JuliaLang / julia

The Julia Programming Language
https://julialang.org/
MIT License
45.43k stars 5.45k forks source link

Average of Dates #54542

Open alaindebecker opened 3 months ago

alaindebecker commented 3 months ago

That you cannot add Datesand cannot divide a Dates by an integer seams perfectly normal.
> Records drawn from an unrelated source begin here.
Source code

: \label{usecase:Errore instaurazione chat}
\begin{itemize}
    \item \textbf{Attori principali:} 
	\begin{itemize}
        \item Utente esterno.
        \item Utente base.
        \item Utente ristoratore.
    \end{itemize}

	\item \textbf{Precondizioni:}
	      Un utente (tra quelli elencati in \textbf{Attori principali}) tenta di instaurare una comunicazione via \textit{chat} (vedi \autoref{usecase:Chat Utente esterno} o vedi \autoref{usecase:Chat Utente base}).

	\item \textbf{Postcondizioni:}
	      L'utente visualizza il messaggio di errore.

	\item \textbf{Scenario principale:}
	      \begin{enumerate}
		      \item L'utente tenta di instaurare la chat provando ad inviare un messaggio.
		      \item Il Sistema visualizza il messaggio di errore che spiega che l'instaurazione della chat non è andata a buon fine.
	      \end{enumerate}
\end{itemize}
However computing the mean of Dates is well founded and sometimes mostly needed.

Example:


using Statistics, Dates

mean([Date("2024-05-22"), Date("2024-05-20")])
### ERROR: MethodError: no method matching /(::Date, ::Int64)

sum([Date("2024-05-22"), Date("2024-05-20")])  ÷ 2
### ERROR: MethodError: no method matching +(::Date, ::Date)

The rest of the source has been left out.